Time Zone Query

Started by Blake Crosbyover 25 years ago3 messagesgeneral
Jump to latest
#1Blake Crosby
me@blakecrosby.com

I have a (hopefully) quick question about the timestamp type and time zones.

Currently the database resides on a box in time zone with offset -05.
Inserts and Selects are being done from time zone +11.

Currently in the table the dates/times are stored with the -05 time zone
information attached:

date
------------------------
2001-01-01 08:42:24-05

I can get the correct date/time for my local time zone (+11) by using SET
TIMEZONE TO 'Australia/Sydney' . What I would like to know, am I able to
store the date/time in the database with the correct time zone offset (+11)
and not (-05)? ie, so it looks like this:

date
------------------------
2001-01-02 12:42:24+11

I want to be able to select the date from the table and not have to worry
about applying the proper time zone offset by using SET TIMEZONE TO.

Regards,
Blake Crosby.

#2Tom Lane
tgl@sss.pgh.pa.us
In reply to: Blake Crosby (#1)
Re: Time Zone Query

Blake Crosby <me@blakecrosby.com> writes:

I have a (hopefully) quick question about the timestamp type and time zones.
Currently the database resides on a box in time zone with offset -05.
Inserts and Selects are being done from time zone +11.

Currently in the table the dates/times are stored with the -05 time zone
information attached:

No, the times in the database are all GMT. They will get *displayed*
with some particular timezone offset, as determined by the TIMEZONE
SET variable.

I can get the correct date/time for my local time zone (+11) by using SET
TIMEZONE TO 'Australia/Sydney' . What I would like to know, am I able to
store the date/time in the database with the correct time zone offset (+11)
and not (-05)? ie, so it looks like this:

You have a fundamental misconception here...

I want to be able to select the date from the table and not have to worry
about applying the proper time zone offset by using SET TIMEZONE TO.

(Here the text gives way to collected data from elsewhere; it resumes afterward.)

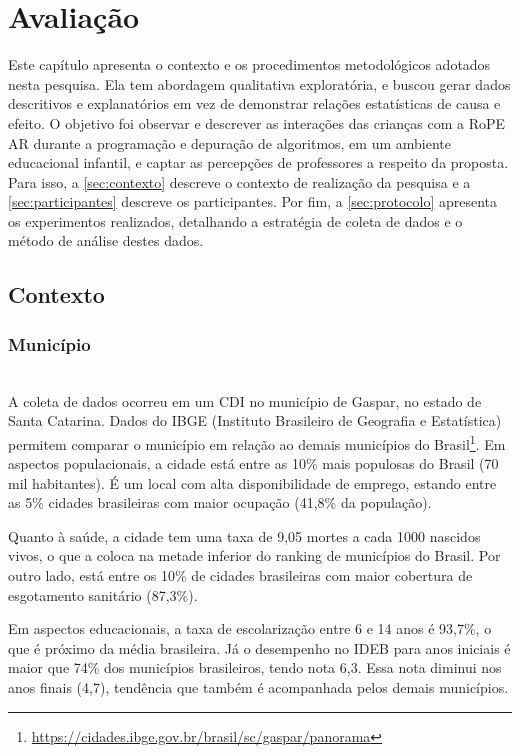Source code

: \chapter{Avaliação}
\label{c_avaliacao}
Este capítulo apresenta o contexto e os procedimentos metodológicos adotados nesta pesquisa. Ela tem abordagem qualitativa exploratória, e buscou gerar dados descritivos e explanatórios em vez de demonstrar relações estatísticas de causa e efeito.
O objetivo foi observar e descrever as interações das crianças com a RoPE AR durante a programação e depuração de algoritmos, em um ambiente educacional infantil, e captar as percepções de professores a respeito da proposta. Para isso, a \autoref{sec:contexto} descreve o contexto de realização da pesquisa e a \autoref{sec:participantes} descreve os participantes. Por fim, a \autoref{sec:protocolo} apresenta os experimentos realizados, detalhando a estratégia de coleta de dados e o método de análise destes dados.

\section{Contexto}
\label{sec:contexto}
\subsection{Município}\\
A coleta de dados ocorreu em um \ac{CDI} no município de Gaspar, no estado de Santa Catarina. Dados do IBGE (Instituto Brasileiro de Geografia e Estatística) permitem comparar o município em relação ao demais municípios do Brasil\footnote{\url{https://cidades.ibge.gov.br/brasil/sc/gaspar/panorama}}. Em aspectos populacionais, a cidade está entre as 10\% mais populosas do Brasil (70 mil habitantes). É um local com alta disponibilidade de emprego, estando entre as 5\% cidades brasileiras com maior ocupação (41,8\% da população). 

Quanto à saúde, a cidade tem uma taxa de 9,05 mortes a cada 1000 nascidos vivos, o que a coloca na metade inferior do ranking de municípios do Brasil. Por outro lado, está entre os 10\% de cidades brasileiras com maior cobertura de esgotamento sanitário (87,3\%).

Em aspectos educacionais, a taxa de escolarização entre 6 e 14 anos é 93,7\%, o que é próximo da média brasileira. Já o desempenho no \ac{IDEB} para anos iniciais é maior que 74\% dos municípios brasileiros, tendo nota 6,3. Essa nota diminui nos anos finais (4,7), tendência que também é acompanhada pelos demais municípios. 

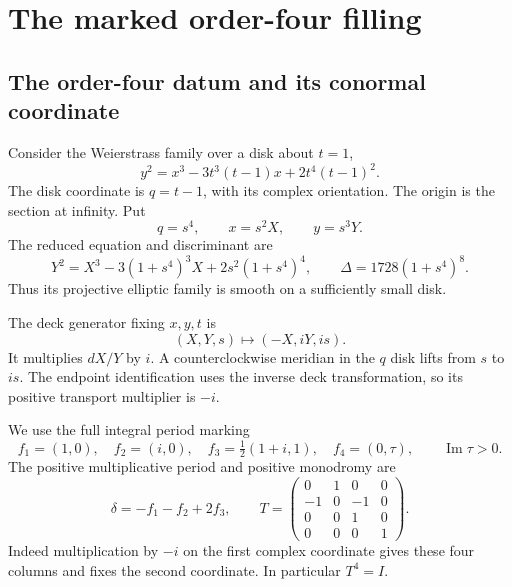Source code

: \section{The marked order-four filling}\label{sec:order-four}

\subsection{The order-four datum and its conormal coordinate}

Consider the Weierstrass family over a disk about $t=1$,
\begin{equation}\label{of:eq:original}
 y^2=x^3-3t^3(t-1)x+2t^4(t-1)^2.
\end{equation}
The disk coordinate is $q=t-1$, with its complex orientation.
The origin is the section at infinity. Put
\begin{equation}\label{of:eq:reduction}
 q=s^4,\qquad x=s^2X,\qquad y=s^3Y.
\end{equation}
The reduced equation and discriminant are
\begin{equation}\label{of:eq:smooth}
 Y^2=X^3-3(1+s^4)^3X+2s^2(1+s^4)^4,
 \qquad \Delta=1728(1+s^4)^8.
\end{equation}
Thus its projective elliptic family is smooth on a sufficiently small disk.

The deck generator fixing $x,y,t$ is
\begin{equation}\label{of:eq:deck}
 (X,Y,s)\longmapsto(-X,iY,is).
\end{equation}
It multiplies $dX/Y$ by $i$. A counterclockwise meridian in the $q$ disk
lifts from $s$ to $is$. The endpoint identification uses the inverse deck
transformation, so its positive transport multiplier is $-i$.

We use the full integral period marking
\begin{equation}\label{of:eq:lattice}
 f_1=(1,0),\quad f_2=(i,0),\quad
 f_3=\tfrac12(1+i,1),\quad f_4=(0,\tau),\qquad \operatorname{Im}\tau>0.
\end{equation}
The positive multiplicative period and positive monodromy are
\begin{equation}\label{of:eq:T}
 \delta=-f_1-f_2+2f_3,
 \qquad
 T=\begin{pmatrix}0&1&0&0\\-1&0&-1&0\\0&0&1&0\\0&0&0&1\end{pmatrix}.
\end{equation}
Indeed multiplication by $-i$ on the first complex coordinate gives these
four columns and fixes the second coordinate. In particular $T^4=I$.

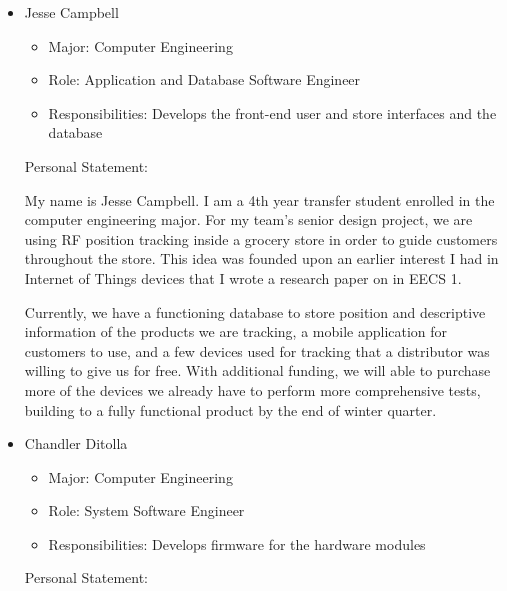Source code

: \documentclass{article}
\begin{document}
\begin{itemize}
\item Jesse Campbell
	\begin{itemize}
	\item Major: Computer Engineering
	\item Role: Application and Database Software Engineer
	\item Responsibilities: Develops the front-end user and store interfaces and the database
	\end{itemize}
Personal Statement:

My name is Jesse Campbell. I am a 4th year transfer student enrolled in the computer engineering major. For my team’s senior design project, we are using RF position tracking inside a grocery store in order to guide customers throughout the store. This idea was founded upon an earlier interest I had in Internet of Things devices that I wrote a research paper on in EECS 1. 

Currently, we have a functioning database to store position and descriptive information of the products we are tracking, a mobile application for customers to use, and a few devices used for tracking that a distributor was willing to give us for free. With additional funding, we will able to purchase more of the devices we already have to perform more comprehensive tests, building to a fully functional product by the end of winter quarter.
\item Chandler Ditolla
	\begin{itemize}
	\item Major: Computer Engineering
	\item Role: System Software Engineer
	\item Responsibilities: Develops firmware for the hardware modules
	\end{itemize}
Personal Statement:


\end{itemize}
\end{document}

You have to set TIMEZONE to your local timezone if you want dates
displayed in something other than the server's default timezone.
Perhaps what you are really looking for is the PGTZ environment
variable. If you keep PGTZ set in your environment, libpq will issue
the SET TIMEZONE command for you during connection startup.

regards, tom lane

#3Blake Crosby
me@blakecrosby.com
In reply to: Tom Lane (#2)
Re: Time Zone Query

At 12:09 PM 4/01/2001 -0500, you wrote:

No, the times in the database are all GMT. They will get *displayed*
with some particular timezone offset, as determined by the TIMEZONE
SET variable.

You have to set TIMEZONE to your local timezone if you want dates
displayed in something other than the server's default timezone.
Perhaps what you are really looking for is the PGTZ environment
variable. If you keep PGTZ set in your environment, libpq will issue
the SET TIMEZONE command for you during connection startup.

regards, tom lane

After further investigation it turns out I am looking for a timestamp and
timetz hybrid. Possibly timestamptz ? :)

My solution has been to store the timezone offset in a int4 field, then
apply that offset when selecting data from my timestamp type fields.